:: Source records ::
◆ ◆ ◆ ◆ ◆ ◆ ◆
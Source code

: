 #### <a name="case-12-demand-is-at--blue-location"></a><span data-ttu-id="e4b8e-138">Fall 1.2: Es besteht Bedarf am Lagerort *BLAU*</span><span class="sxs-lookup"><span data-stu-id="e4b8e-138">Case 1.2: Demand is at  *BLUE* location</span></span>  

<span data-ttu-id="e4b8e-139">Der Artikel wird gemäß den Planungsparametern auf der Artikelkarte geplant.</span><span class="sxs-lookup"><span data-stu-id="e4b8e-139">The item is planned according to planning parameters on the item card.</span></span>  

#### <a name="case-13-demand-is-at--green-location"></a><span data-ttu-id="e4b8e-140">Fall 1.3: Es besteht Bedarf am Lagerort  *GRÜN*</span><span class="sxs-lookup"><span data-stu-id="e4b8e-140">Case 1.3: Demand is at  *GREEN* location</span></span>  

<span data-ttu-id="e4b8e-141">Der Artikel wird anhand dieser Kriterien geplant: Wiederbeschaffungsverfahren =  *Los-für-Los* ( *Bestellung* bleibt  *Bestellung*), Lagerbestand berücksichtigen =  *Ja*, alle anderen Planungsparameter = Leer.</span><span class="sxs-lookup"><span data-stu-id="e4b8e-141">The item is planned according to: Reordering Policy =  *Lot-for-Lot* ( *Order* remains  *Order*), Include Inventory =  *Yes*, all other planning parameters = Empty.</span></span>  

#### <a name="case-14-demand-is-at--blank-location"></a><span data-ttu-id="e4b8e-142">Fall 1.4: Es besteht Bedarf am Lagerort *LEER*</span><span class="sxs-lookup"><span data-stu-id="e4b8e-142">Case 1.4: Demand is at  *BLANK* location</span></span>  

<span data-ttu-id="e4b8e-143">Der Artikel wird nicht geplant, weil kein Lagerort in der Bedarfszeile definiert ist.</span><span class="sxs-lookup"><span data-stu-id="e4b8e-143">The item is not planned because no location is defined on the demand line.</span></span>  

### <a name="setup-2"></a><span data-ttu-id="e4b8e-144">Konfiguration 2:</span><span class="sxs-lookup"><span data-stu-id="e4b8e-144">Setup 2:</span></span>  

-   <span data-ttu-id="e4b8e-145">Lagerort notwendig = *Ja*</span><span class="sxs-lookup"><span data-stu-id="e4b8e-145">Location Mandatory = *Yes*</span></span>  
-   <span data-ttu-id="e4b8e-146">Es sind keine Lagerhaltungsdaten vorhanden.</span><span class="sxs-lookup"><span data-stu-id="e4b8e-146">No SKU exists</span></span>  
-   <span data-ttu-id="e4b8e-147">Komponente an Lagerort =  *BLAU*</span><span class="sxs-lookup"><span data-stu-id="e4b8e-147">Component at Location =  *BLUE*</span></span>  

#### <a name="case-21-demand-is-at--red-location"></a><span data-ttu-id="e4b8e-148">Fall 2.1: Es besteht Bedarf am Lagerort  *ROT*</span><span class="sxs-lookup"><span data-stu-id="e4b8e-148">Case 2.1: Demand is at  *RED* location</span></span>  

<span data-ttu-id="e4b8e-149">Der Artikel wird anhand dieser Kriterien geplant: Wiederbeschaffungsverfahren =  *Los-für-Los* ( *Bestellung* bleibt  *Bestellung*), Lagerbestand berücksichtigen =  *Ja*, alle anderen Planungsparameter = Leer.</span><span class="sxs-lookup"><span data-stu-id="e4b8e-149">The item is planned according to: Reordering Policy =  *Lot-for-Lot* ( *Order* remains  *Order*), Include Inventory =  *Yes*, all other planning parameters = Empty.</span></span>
◆ ◆ ◆ ◆ ◆ ◆ ◆
:: WHAT YOU SHOULD DO ::
Where a line in the records above contains the string "BLAU", return that line.

:: RESULT OF THIS TASK ::
: #### <a name="case-12-demand-is-at--blue-location"></a><span data-ttu-id="e4b8e-138">Fall 1.2: Es besteht Bedarf am Lagerort *BLAU*</span><span class="sxs-lookup"><span data-stu-id="e4b8e-138">Case 1.2: Demand is at  *BLUE* location</span></span>  
-   <span data-ttu-id="e4b8e-147">Komponente an Lagerort =  *BLAU*</span><span class="sxs-lookup"><span data-stu-id="e4b8e-147">Component at Location =  *BLUE*</span></span>  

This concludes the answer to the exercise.